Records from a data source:
· · · · · · ·
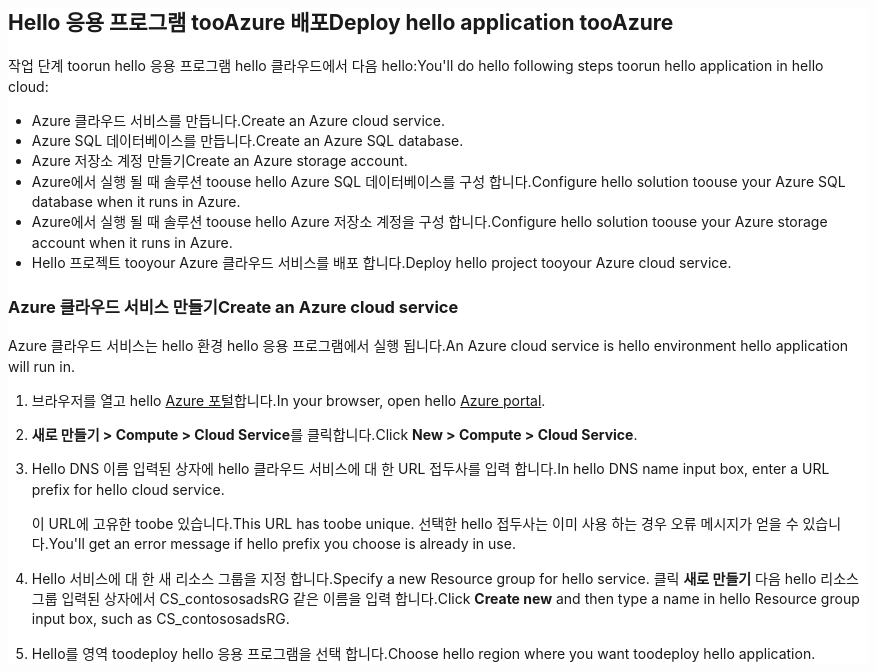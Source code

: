 ## <a name="deploy-hello-application-tooazure"></a><span data-ttu-id="e5593-182">Hello 응용 프로그램 tooAzure 배포</span><span class="sxs-lookup"><span data-stu-id="e5593-182">Deploy hello application tooAzure</span></span>
<span data-ttu-id="e5593-183">작업 단계 toorun hello 응용 프로그램 hello 클라우드에서 다음 hello:</span><span class="sxs-lookup"><span data-stu-id="e5593-183">You'll do hello following steps toorun hello application in hello cloud:</span></span>

* <span data-ttu-id="e5593-184">Azure 클라우드 서비스를 만듭니다.</span><span class="sxs-lookup"><span data-stu-id="e5593-184">Create an Azure cloud service.</span></span>
* <span data-ttu-id="e5593-185">Azure SQL 데이터베이스를 만듭니다.</span><span class="sxs-lookup"><span data-stu-id="e5593-185">Create an Azure SQL database.</span></span>
* <span data-ttu-id="e5593-186">Azure 저장소 계정 만들기</span><span class="sxs-lookup"><span data-stu-id="e5593-186">Create an Azure storage account.</span></span>
* <span data-ttu-id="e5593-187">Azure에서 실행 될 때 솔루션 toouse hello Azure SQL 데이터베이스를 구성 합니다.</span><span class="sxs-lookup"><span data-stu-id="e5593-187">Configure hello solution toouse your Azure SQL database when it runs in Azure.</span></span>
* <span data-ttu-id="e5593-188">Azure에서 실행 될 때 솔루션 toouse hello Azure 저장소 계정을 구성 합니다.</span><span class="sxs-lookup"><span data-stu-id="e5593-188">Configure hello solution toouse your Azure storage account when it runs in Azure.</span></span>
* <span data-ttu-id="e5593-189">Hello 프로젝트 tooyour Azure 클라우드 서비스를 배포 합니다.</span><span class="sxs-lookup"><span data-stu-id="e5593-189">Deploy hello project tooyour Azure cloud service.</span></span>

### <a name="create-an-azure-cloud-service"></a><span data-ttu-id="e5593-190">Azure 클라우드 서비스 만들기</span><span class="sxs-lookup"><span data-stu-id="e5593-190">Create an Azure cloud service</span></span>
<span data-ttu-id="e5593-191">Azure 클라우드 서비스는 hello 환경 hello 응용 프로그램에서 실행 됩니다.</span><span class="sxs-lookup"><span data-stu-id="e5593-191">An Azure cloud service is hello environment hello application will run in.</span></span>

1. <span data-ttu-id="e5593-192">브라우저를 열고 hello [Azure 포털](https://portal.azure.com)합니다.</span><span class="sxs-lookup"><span data-stu-id="e5593-192">In your browser, open hello [Azure portal](https://portal.azure.com).</span></span>
2. <span data-ttu-id="e5593-193">**새로 만들기 > Compute > Cloud Service**를 클릭합니다.</span><span class="sxs-lookup"><span data-stu-id="e5593-193">Click **New > Compute > Cloud Service**.</span></span>

3. <span data-ttu-id="e5593-194">Hello DNS 이름 입력된 상자에 hello 클라우드 서비스에 대 한 URL 접두사를 입력 합니다.</span><span class="sxs-lookup"><span data-stu-id="e5593-194">In hello DNS name input box, enter a URL prefix for hello cloud service.</span></span>

    <span data-ttu-id="e5593-195">이 URL에 고유한 toobe 있습니다.</span><span class="sxs-lookup"><span data-stu-id="e5593-195">This URL has toobe unique.</span></span>  <span data-ttu-id="e5593-196">선택한 hello 접두사는 이미 사용 하는 경우 오류 메시지가 얻을 수 있습니다.</span><span class="sxs-lookup"><span data-stu-id="e5593-196">You'll get an error message if hello prefix you choose is already in use.</span></span>
4. <span data-ttu-id="e5593-197">Hello 서비스에 대 한 새 리소스 그룹을 지정 합니다.</span><span class="sxs-lookup"><span data-stu-id="e5593-197">Specify a new Resource group for hello  service.</span></span> <span data-ttu-id="e5593-198">클릭 **새로 만들기** 다음 hello 리소스 그룹 입력된 상자에서 CS_contososadsRG 같은 이름을 입력 합니다.</span><span class="sxs-lookup"><span data-stu-id="e5593-198">Click **Create new** and then type a name in hello Resource group input box, such as CS_contososadsRG.</span></span>

5. <span data-ttu-id="e5593-199">Hello를 영역 toodeploy hello 응용 프로그램을 선택 합니다.</span><span class="sxs-lookup"><span data-stu-id="e5593-199">Choose hello region where you want toodeploy hello application.</span></span>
· · · · · · ·
__Problem requirements__
Copy out the lines above that hold the string "만듭니다".

__Exercise response__
* <span data-ttu-id="e5593-184">Azure 클라우드 서비스를 만듭니다.</span><span class="sxs-lookup"><span data-stu-id="e5593-184">Create an Azure cloud service.</span></span>
* <span data-ttu-id="e5593-185">Azure SQL 데이터베이스를 만듭니다.</span><span class="sxs-lookup"><span data-stu-id="e5593-185">Create an Azure SQL database.</span></span>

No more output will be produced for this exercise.